What is Hybrid

The term hybrid denotes a combination of both raster (scanned) and vector (CAD) drawings. "Hybrid editing" means accessing both raster and vector data simultaneously in the same drawing . Changes can be made within either environment. Information can be exchanged back and forth between the two distinctive formats. This approach offers the most efficient method for modifying the old drawing within the new drawing.

There are many advantages to this approach. Deteriorated drawings can be scanned, cleaned up, and stored in raster. Modifications can be made to the drawing in raster, or areas of the drawing can be converted into CAD vectors, as it becomes necessary. This combination of raster and vector data can also be plotted and stored.

Working in a hybrid environment allows the use of the scanned drawings immediately. Decisions to modify, plot, or vectorize can be made as needed. Investing time and money to convert existing drawings can be done on a "just in time" basis.

Raster vs. Vector

CAD Systems use vector files, and scanners produce raster files. What is the difference? Raster files are fundamentally different than vector files.

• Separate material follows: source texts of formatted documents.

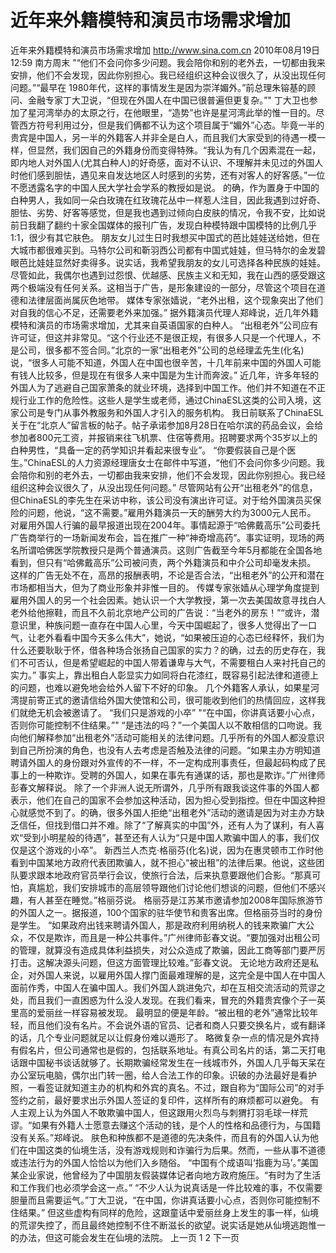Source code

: # 近年来外籍模特和演员市场需求增加

近年来外籍模特和演员市场需求增加
http://www.sina.com.cn  2010年08月19日12:59  南方周末
"“他们不会问你多少问题。我会陪你和别的老外去，一切都由我来安排，他们不会发现，因此你别担心。我已经组织这种会议很久了，从没出现任何问题。”“最早在 1980年代，这样的事情发生是因为崇洋媚外。”前总理朱镕基的顾问、金融专家丁大卫说，“但现在外国人在中国已很普遍但更复杂。”"
丁大卫也参加了星河湾举办的太原之行，在他眼里，“造势”也许是星河湾此举的惟一目的。尽管西方符号利用过分，但是我们俩都不认为这个项目属于“媚外”心态。毕竟一半的贵宾是中国人，另一半的外籍客人并非全是白人，而且我们大家受到的待遇一模一样，但显然，我们因自己的外籍身份而变得特殊。“我认为有几个因素混在一起，即内地人对外国人(尤其白种人)的好奇感，面对不认识、不理解并未见过的外国人时他们感到胆怯，遇见来自发达地区人时感到的劣势，还有对客人的好客感。”一位不愿透露名字的中国人民大学社会学系的教授如是说。
的确，作为置身于中国的白种男人，我如同一朵白玫瑰在红玫瑰花丛中一样惹人注目，因此我遇到过好奇、胆怯、劣势、好客等感觉，但是我也遇到过倾向白皮肤的情况，令我不安，比如说前日我翻了翻约十家全国媒体的报刊广告，发现白种模特跟中国模特的比例几乎1∶1，很少有其它肤色。
朋友女儿过生日时我想买中国式的芭比娃娃送给她，但在大城市都很难买到。马特尔公司和靳羽西公司都有中国式娃娃，但马特尔的金发碧眼芭比娃娃显然好卖得多。说实话，我希望我朋友的女儿可选择各种民族的娃娃。
尽管如此，我偶尔也遇到过怨恨、优越感、民族主义和无知，我在山西的感受跟这两个极端没有任何关系。这相当于广告，是形象建设的一部分，尽管这个项目在道德和法律层面尚属灰色地带。
媒体专家张嫱说，“老外出租，这个现象突出了他们对自我的信心不足，还需要老外来加强。”
据外籍演员代理人郑峰说，近几年外籍模特和演员的市场需求增加，尤其来自英语国家的白种人。
“出租老外”公司应有许可证，但这并非常见。“这个行业还不是很正规，有很多人只是一个代理人，不是公司，很多都不签合同。”北京的一家“出租老外”公司的总经理孟先生(化名)说，“很多人可能不知道，外国人在中国也很辛苦，十几年前来中国的外国人可能有钱人比较多，但是现在有很多人来中国是为生计而奔波。”
近几年，许多年轻的外国人为了逃避自己国家萧条的就业环境，选择到中国工作。他们并不知道在不正规行业工作的危险性。这些人是学生或老师，通过ChinaESL这类的公司入境，这家公司是专门从事外教服务和外国人才引入的服务机构。
我日前联系了ChinaESL关于在“北京人”留言板的帖子。帖子承诺参加8月28日在哈尔滨的药品会议，会给参加者800元工资，并报销来往飞机票、住宿等费用。招聘要求两个35岁以上的白种男性，“具备一定的药学知识并看起来很专业”。
“你要假装自己是个医生。”ChinaESL的人力资源经理唐女士在邮件中写道，“他们不会问你多少问题。我会陪你和别的老外去，一切都由我来安排，他们不会发现，因此你别担心。我已经组织这种会议很久了，从没出现任何问题。”
尽管网站有公开“出租老外”的信息，但ChinaESL的李先生在采访中称，该公司没有演出许可证。对于给外国演员买保险的问题，他说，“这不需要。”雇用外籍演员一天的酬劳大约为3000元人民币。
对雇用外国人行骗的最早报道出现在2004年。事情起源于“哈佛戴高乐”公司委托广告商举行的一场新闻发布会，旨在推广一种“神奇增高药”。事实证明，现场的两名所谓哈佛医学院教授只是两个普通演员。这则广告截至今年5月都能在全国各地看到，但只有“哈佛戴高乐”公司被问责，两个外籍演员和中介公司却毫发未损。
这样的广告无处不在，高昂的报酬表明，不论是否合法，“出租老外”的公开和潜在市场都相当大，但为了商业形象并非惟一目的。
传媒专家张嫱从心理学角度提到雇用外国人的另一个社会因素。她认识一个大学教授，第一次去美国故意寻找白人老外给他擦鞋，而且不久前北京地产公司的广告说：“当老外的房东！”“或许，潜意识里，种族问题一直存在中国人心里，今天中国崛起了，很多人觉得出了一口气，让老外看看中国今天多么伟大”，她说，“如果被压迫的心态已经释怀，我们为什么还要耿耿于怀，借各种场合张扬自己国家的实力？的确，过去的历史存在，我们不可否认，但是希望崛起的中国人带着谦卑与大气，不需要租白人来衬托自己的实力。”
事实上，靠出租白人彰显实力如同将白花漆红，既容易引起法律和道德上的问题，也难以避免地会给外人留下不好的印象。
几个外籍客人承认，如果星河湾提前寄正式的邀请信给外国大使馆和公司，很可能收到他们的热情回应，这样我们就绝无机会被邀请了。
“我们只是游戏的小卒”
"“在中国，你讲真话要小心点，否则你可能控制不住结果。”"
“是违法的吗？”一个美国人以不敢相信的口吻说。我向他们解释参加“出租老外”活动可能相关的法律问题。几乎所有的外国人都没意识到自己所扮演的角色，也没有人去考虑是否触及法律的问题。“如果主办方明知道聘请外国人的身份跟对外宣传的不一样，不一定构成刑事责任，但最起码构成了民事上的一种欺诈。受聘的外国人，如果在事先有通谋的话，那也是欺诈。”广州律师彭春文解释说。
除了一个非洲人说无所谓外，几乎所有跟我谈这件事的外国人都表示，他们在自己的国家不会参加这种活动，因为担心受到指控。但在中国这种担心就感觉不到了。的确，很多外国人拒绝“出租老外”活动的邀请是因为对主办方缺乏信任，但找到借口并不难。除了“了解真实的中国”外，还有人为了谋利，有人喜欢“受到小明星般的待遇”，甚至还有人认为“只是中国人欺骗中国人的事，我们仅仅是这个游戏的小卒”。
新西兰人杰克·格丽芬(化名)说，因为在惠灵顿市工作时他看到中国某地方政府代表团欺骗人，就不担心“被出租”的法律后果。他说，这些团队要求跟本地政府官员举行会议，使旅行合法，后来执意要跟他们合影。“那真可怕，真尴尬，我们安排城市的高层领导跟他们讨论他们想谈的问题，但他们不感兴趣，有人甚至在睡觉。”格丽芬说。
格丽芬是江苏某市邀请参加2008年国际旅游节的外国人之一。据报道，100个国家的驻华使节和贵客出席。但格丽芬当时的身份是学生。
“如果政府出钱来聘请外国人，那是政府利用纳税人的钱来欺骗广大公众，不仅是欺诈，而且是一种公共事件。”广州律师彭春文说。“要加强对出租公司的管理，就算没有造成具体利益损失，对公众造成了欺骗，因此工商等部门要严厉打击。这解决源头问题，但这方面管理比较难。”彭春文说。
无论地方政府还是私企，对外国人来说，以雇用外国人撑门面最难理解的是，这完全是中国人在中国人面前作秀，中国人在骗中国人。我们外国人跳进兔穴，却在互相交流活动的荒谬之处，而且我们一直困惑为什么没人发现。在我们看来，冒充的外籍贵宾像个子一英里高的爱丽丝一样容易被发现。
最明显的便是年龄。“被出租的老外”通常比较年轻，而且他们没有名片。不会说外语的官员、记者和商人只要交换名片，或有翻译的话，几个专业问题就足以让假身份难以遁形了。
略微复杂一点的情况是外宾持有假名片，但公司通常也是假的，包括联系地址。有真公司名片的话，第二天打电话跟中国秘书谈话就够了。长期欺骗经常发生在一线城市外，外国人几乎每天呆在办公室玩电脑，偶尔出门转一圈，给人合法工作的印象。识破的办法最好是看护照，一看签证就知道主办的机构和外宾的真名。不过，跟自称为“国际公司”的对手签约之前，最好要求出示外国人签证的复印件，这样所有的麻烦都可以避免。
有人主观上认为外国人不敢欺骗中国人，但这跟用火烈鸟与刺猬打羽毛球一样荒谬。“如果有外籍人士愿意去赚这个活动的钱，是个人的性格和品德行为，与国籍没有关系。”郑峰说。
肤色和种族都不是道德的先决条件，而且有的外国人认为他们在中国这类的仙境生活，没有游戏规则和诈骗行为后果。然而，一些从事不道德或违法行为的外国人恰恰以为他们入乡随俗。
“中国有个成语叫‘指鹿为马’。”美国某企业家说，他曾经为了中国朋友假装媒体记者向地方政府施压。“有时为了生活和工作我们也必须学会这一点。”
“不少人认为说真话是一件比较难的事，不仅需要胆量而且需要运气。”丁大卫说，“在中国，你讲真话要小心点，否则你可能控制不住结果。”
但这些虚构有同样的危险，这跟童话中爱丽丝身上发生的事一样，仙境的荒谬失控了，而且最终她控制不住不断滋长的欲望。说实话是她从仙境逃跑惟一的办法，但这可能会发生在仙境的法院。
上一页
1
2
下一页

If you draw a line with your CAD software, it is stored as a vector primitive. The software knows the starting and ending points, and the line thickness. The line is "intelligent" because any part of the line knows that it is part of the line, and knows what the rest of the line looks like.

When a drawing is scanned, it is broken down into row after row of dots, or pixels. A scanned line is "dumb", because it is made up of dots forming the shape of a line and the dots do not know that they are part of a line. For scanned data to be used and modified like CAD vector data, it has to be made intelligent.